Monday, January 24, 2011

Ghosts of the Past

I would like to blame my fever and asthma for the events that happened this evening. I don't know if I should have made those statements. But it has made me look foolish in every sense of the word. How can we run away from ghosts of the past if we keep resurrecting them in our minds?

First real argument today. I am not the type of person who confronts people. I am usually laid back and let people just run over me. But why? Why did I let this small inkling of doubt get hold of me to the point that I have hurt the person I love the most?

I hope and pray that this will not affect our relationship. I don't want to lose him.

Antibiotcs..Again?!?

My asthma has made a big comeback these past few months. I didn't mind at first because my job or company has provided us with a health card. So going to the doctor and having tests done means that I don't have to shell out money.

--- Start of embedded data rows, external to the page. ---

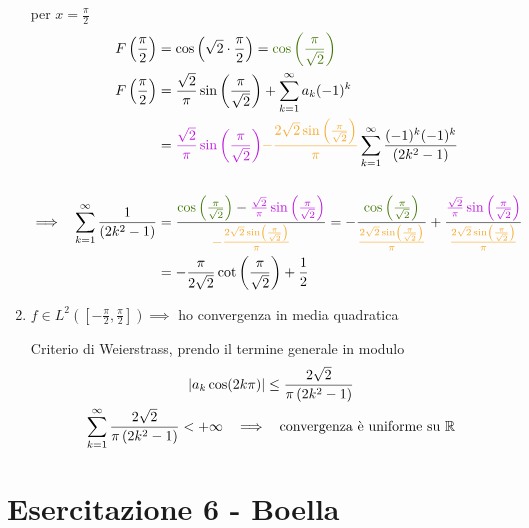 \begin{enumerate}
per $x = \frac{\pi }{2}$\begin{equation*}
\begin{aligned}
F\left(\frac{\pi }{2}\right) & = \cos\left(\sqrt{2} \cdot \frac{\pi }{2}\right) = \textcolor[rgb]{0.25,0.46,0.02}{\cos\left(\frac{\pi }{\sqrt{2}}\right)}\\
F\left(\frac{\pi }{2}\right) & = \frac{\sqrt{2}}{\pi }\sin\left(\frac{\pi }{\sqrt{2}}\right) + \sum\limits ^{\infty }_{k = 1} a_{k}(- 1)^{k}\\
 & = \textcolor[rgb]{0.74,0.06,0.88}{\frac{\sqrt{2}}{\pi }\sin\left(\frac{\pi }{\sqrt{2}}\right)}\textcolor[rgb]{0.96,0.65,0.14}{ - \frac{2\sqrt{2}\sin\left(\frac{\pi }{\sqrt{2}}\right)}{\pi }}\sum\limits ^{\infty }_{k = 1}\frac{(- 1)^{k}(- 1)^{k}}{\left(2k^{2} - 1\right)}\\
 & \\
\implies \ \ \sum\limits ^{\infty }_{k = 1}\frac{1}{\left(2k^{2} - 1\right)} & = \frac{\textcolor[rgb]{0.25,0.46,0.02}{\cos\left(\frac{\pi }{\sqrt{2}}\right)} - \textcolor[rgb]{0.74,0.06,0.88}{\frac{\sqrt{2}}{\pi }\sin\left(\frac{\pi }{\sqrt{2}}\right)}}{\textcolor[rgb]{0.96,0.65,0.14}{ - \frac{2\sqrt{2}\sin\left(\frac{\pi }{\sqrt{2}}\right)}{\pi }}} = - \frac{\textcolor[rgb]{0.25,0.46,0.02}{\cos\left(\frac{\pi }{\sqrt{2}}\right)}}{\textcolor[rgb]{0.96,0.65,0.14}{\frac{2\sqrt{2}\sin\left(\frac{\pi }{\sqrt{2}}\right)}{\pi }}} + \frac{\textcolor[rgb]{0.74,0.06,0.88}{\frac{\sqrt{2}}{\pi }\sin\left(\frac{\pi }{\sqrt{2}}\right)}}{\textcolor[rgb]{0.96,0.65,0.14}{\frac{2\sqrt{2}\sin\left(\frac{\pi }{\sqrt{2}}\right)}{\pi }}}\\
 & = - \frac{\pi }{2\sqrt{2}}\cot\left(\frac{\pi }{\sqrt{2}}\right) + \frac{1}{2}
\end{aligned}
\end{equation*}
\item $f\in L^{2}\left(\left[ - \frac{\pi }{2} ,\frac{\pi }{2}\right]\right) \implies $ ho convergenza in media quadratica

Criterio di Weierstrass, prendo il termine generale in modulo\begin{gather*}
| a_{k}\cos(2k\pi)| \leq \frac{2\sqrt{2}}{\pi \left(2k^{2} - 1\right)}\\
\sum\limits ^{\infty }_{k = 1}\frac{2\sqrt{2}}{\pi \left(2k^{2} - 1\right)} < + \infty \ \ \implies \ \ \text{convergenza è uniforme su} \ \mathbb{R} 
\end{gather*}
\end{enumerate}
\chapter{Esercitazione 6 - Boella}
\ParteEsercizi
\Esercizio{}

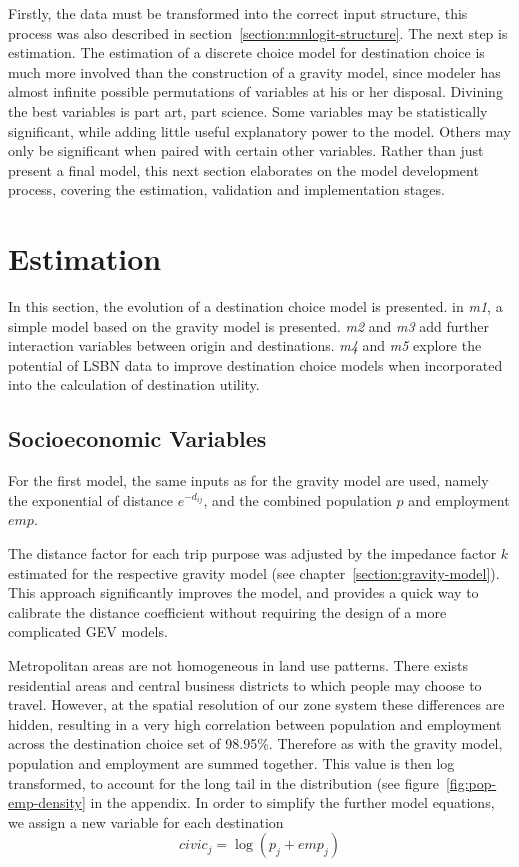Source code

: Firstly, the data must be transformed into the correct input structure, this process was also described in section~\ref{section:mnlogit-structure}. The next step is estimation. The estimation of a discrete choice model for destination choice is much more involved than the construction of a gravity model, since modeler has almost infinite possible permutations of variables at his or her disposal. Divining the best variables is part art, part science. Some variables may be statistically significant, while adding little useful explanatory power to the model. Others may only be significant when paired with certain other variables. Rather than just present a final model, this next section elaborates on the model development process, covering the estimation, validation and implementation stages.

\section{Estimation}
\label{section:estimation}
In this section, the evolution of a destination choice model is presented. in \textit{m1}, a simple model based on the gravity model is presented. \textit{m2} and \textit{m3} add further interaction variables between origin and destinations. \textit{m4} and \textit{m5} explore the potential of LSBN data to improve destination choice models when incorporated into the calculation of destination utility.

\subsection{Socioeconomic Variables}
For the first model, the same inputs as for the gravity model are used, namely the exponential of distance $e^{-d_{ij}}$, and the combined population $p$ and employment $emp$.

The distance factor for each trip purpose was adjusted by the impedance factor $k$ estimated for the respective gravity model (see chapter~\ref{section:gravity-model}). This approach significantly improves the model, and provides a quick way to calibrate the distance coefficient without requiring the design of a more complicated GEV models.

Metropolitan areas are not homogeneous in land use patterns. There exists residential areas and central business districts to which people may choose to travel. However, at the spatial resolution of our zone system these differences are hidden, resulting in a very high correlation between population and employment across the destination choice set of 98.95\%. Therefore as with the gravity model, population and employment are summed together. This value is  then log transformed, to account for the long tail in the distribution (see figure~\ref{fig:pop-emp-density} in the appendix. In order to simplify the further model equations, we assign a new variable for each destination
$$ civic_j = \log\left( p_j + emp_j \right) $$

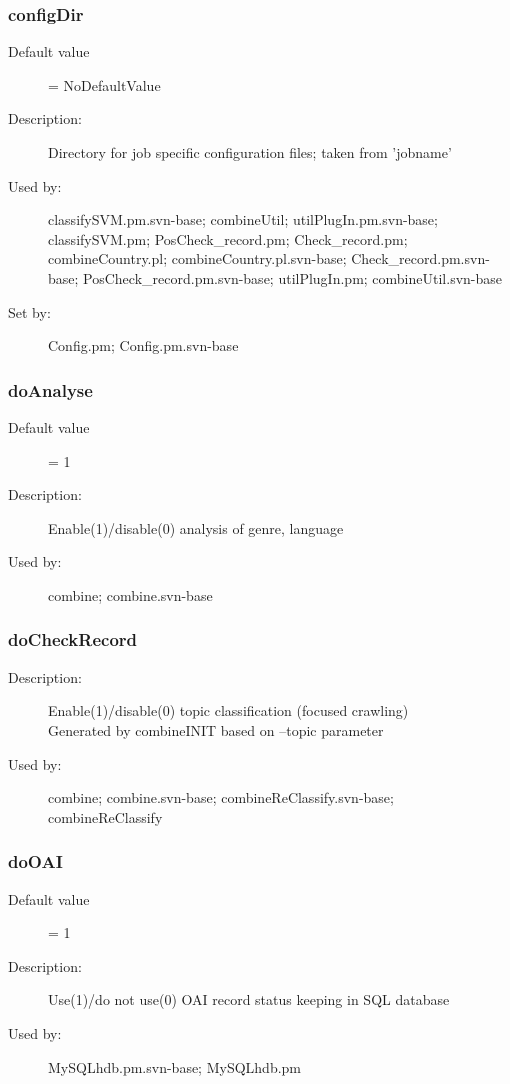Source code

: \subsubsection{configDir}
\label{configDir}
\begin{description}
\item[Default value] = NoDefaultValue
\item[Description:] Directory for job specific configuration files; taken from 'jobname'
\item[Used by:] classifySVM.pm.svn-base; combineUtil; utilPlugIn.pm.svn-base; classifySVM.pm; PosCheck\_record.pm; Check\_record.pm; combineCountry.pl; combineCountry.pl.svn-base; Check\_record.pm.svn-base; PosCheck\_record.pm.svn-base; utilPlugIn.pm; combineUtil.svn-base
\item[Set by:] Config.pm; Config.pm.svn-base
\end{description}
\subsubsection{doAnalyse}
\label{doAnalyse}
\begin{description}
\item[Default value] = 1
\item[Description:] Enable(1)/disable(0) analysis of genre, language
\item[Used by:] combine; combine.svn-base
\end{description}
\subsubsection{doCheckRecord}
\label{doCheckRecord}
\begin{description}
\item[Description:] Enable(1)/disable(0) topic classification (focused crawling) \\ Generated by combineINIT based on --topic parameter
\item[Used by:] combine; combine.svn-base; combineReClassify.svn-base; combineReClassify
\end{description}
\subsubsection{doOAI}
\label{doOAI}
\begin{description}
\item[Default value] = 1
\item[Description:] Use(1)/do not use(0) OAI record status keeping in SQL database
\item[Used by:] MySQLhdb.pm.svn-base; MySQLhdb.pm
\end{description}
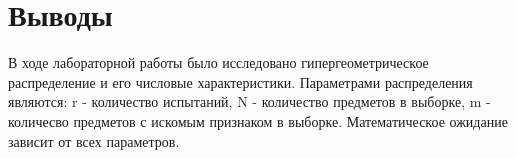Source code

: \documentclass[a4paper,14pt]{extarticle}
\begin{document}
\section*{Выводы}
В ходе лабораторной работы было исследовано гипергеометрическое
распределение и его числовые характеристики. Параметрами
распределения являются: r - количество испытаний, N - количество
предметов в выборке, m - количесво предметов с искомым признаком
в выборке. Математическое ожидание зависит от всех параметров.
\end{document}
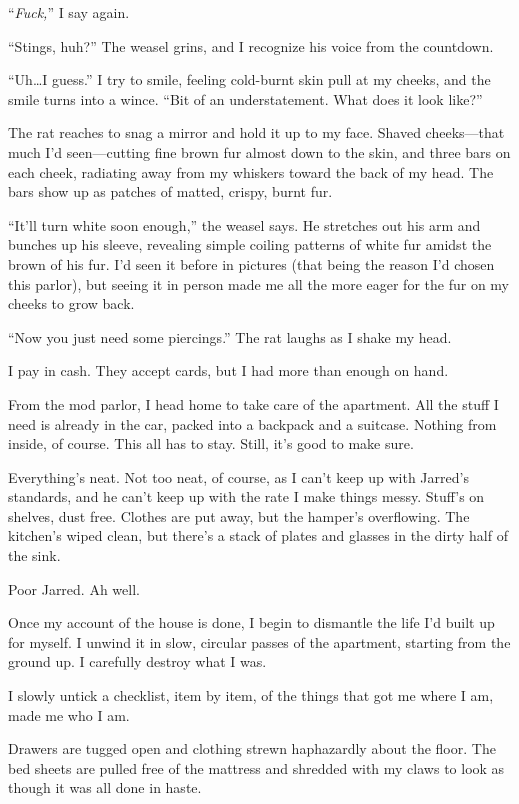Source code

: ``\emph{Fuck,}'' I say again.

``Stings, huh?'' The weasel grins, and I recognize his voice from the countdown.

``Uh\ldots{}I guess.'' I try to smile, feeling cold-burnt skin pull at my cheeks, and the smile turns into a wince. ``Bit of an understatement. What does it look like?''

The rat reaches to snag a mirror and hold it up to my face. Shaved cheeks---that much I'd seen---cutting fine brown fur almost down to the skin, and three bars on each cheek, radiating away from my whiskers toward the back of my head. The bars show up as patches of matted, crispy, burnt fur.

``It'll turn white soon enough,'' the weasel says. He stretches out his arm and bunches up his sleeve, revealing simple coiling patterns of white fur amidst the brown of his fur. I'd seen it before in pictures (that being the reason I'd chosen this parlor), but seeing it in person made me all the more eager for the fur on my cheeks to grow back.

``Now you just need some piercings.'' The rat laughs as I shake my head.

I pay in cash. They accept cards, but I had more than enough on hand.

\secdiv{}

\noindent From the mod parlor, I head home to take care of the apartment. All the stuff I need is already in the car, packed into a backpack and a suitcase. Nothing from inside, of course. This all has to stay. Still, it's good to make sure.

Everything's neat. Not too neat, of course, as I can't keep up with Jarred's standards, and he can't keep up with the rate I make things messy. Stuff's on shelves, dust free. Clothes are put away, but the hamper's overflowing. The kitchen's wiped clean, but there's a stack of plates and glasses in the dirty half of the sink.

Poor Jarred. Ah well.

Once my account of the house is done, I begin to dismantle the life I'd built up for myself. I unwind it in slow, circular passes of the apartment, starting from the ground up. I carefully destroy what I was.

I slowly untick a checklist, item by item, of the things that got me where I am, made me who I am.

Drawers are tugged open and clothing strewn haphazardly about the floor. The bed sheets are pulled free of the mattress and shredded with my claws to look as though it was all done in haste.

It was with some pride that I lost thirty pounds and four dress sizes around May to June of this year. I was able to keep the pounds off the latter part of the year, but when my asthma attacks came back, I started gaining weight again. I guess it's because of all the steroids that are in the drugs that I am taking that is making me gain weight. Plus the stresses of my job. So, I have now gained back those thirty pounds that I have lost.

My doctor changed my asthma medication around December because my cough wasn't getting any better and my cough started around October. I also have a feeling that I am so radioactive right now because she has asked me to get chest x-rays almost every month. But for her last request, I did not have the tests done. I also refused to buy and take the new bout of antibiotics she prescribed. I just changed my inhaler.

The good news is that my cough has cleared with the new inhaler. The bad news is that I still have a cold, plus fever. So I went back to the doctor's office this afternoon, and I was prescribed again with antibiotics.

I hate getting sick. Yes, I don't shell out anything for the laboratory tests and doctors' consultation, but these medicines that are prescribed take almost half of my salary. I did not buy the antibiotics. I will just stuff myself with calamansi juice until this cold clears and my fever goes away.

Monday, January 17, 2011

Healing Heart, Mind and Soul

It's been quite a few months since I last made any entries here in my blog. Not that it would matter though since I would have written something insane then. I have been busy purging myself of loneliness and depression and I guess staying away from the internet has helped in a bit because I was able to go out with friends and make myself whole again.

It is safe to say that I have now healed myself of the demons that have plagued me last year. It has been hell-like, the past year. But I believe that things happen for a reason. I now understand why things have to happen, and that even if I got hurt I guess it was the only way life could show me that I needed to get out of a meaningless and abusive relationship.

I have now found someone new who hopefully will become a permanent fixture in my life. It is nice to dream dreams again and hear promises of forever. I am now again able to dream, hope and work on my life as I see how it should be.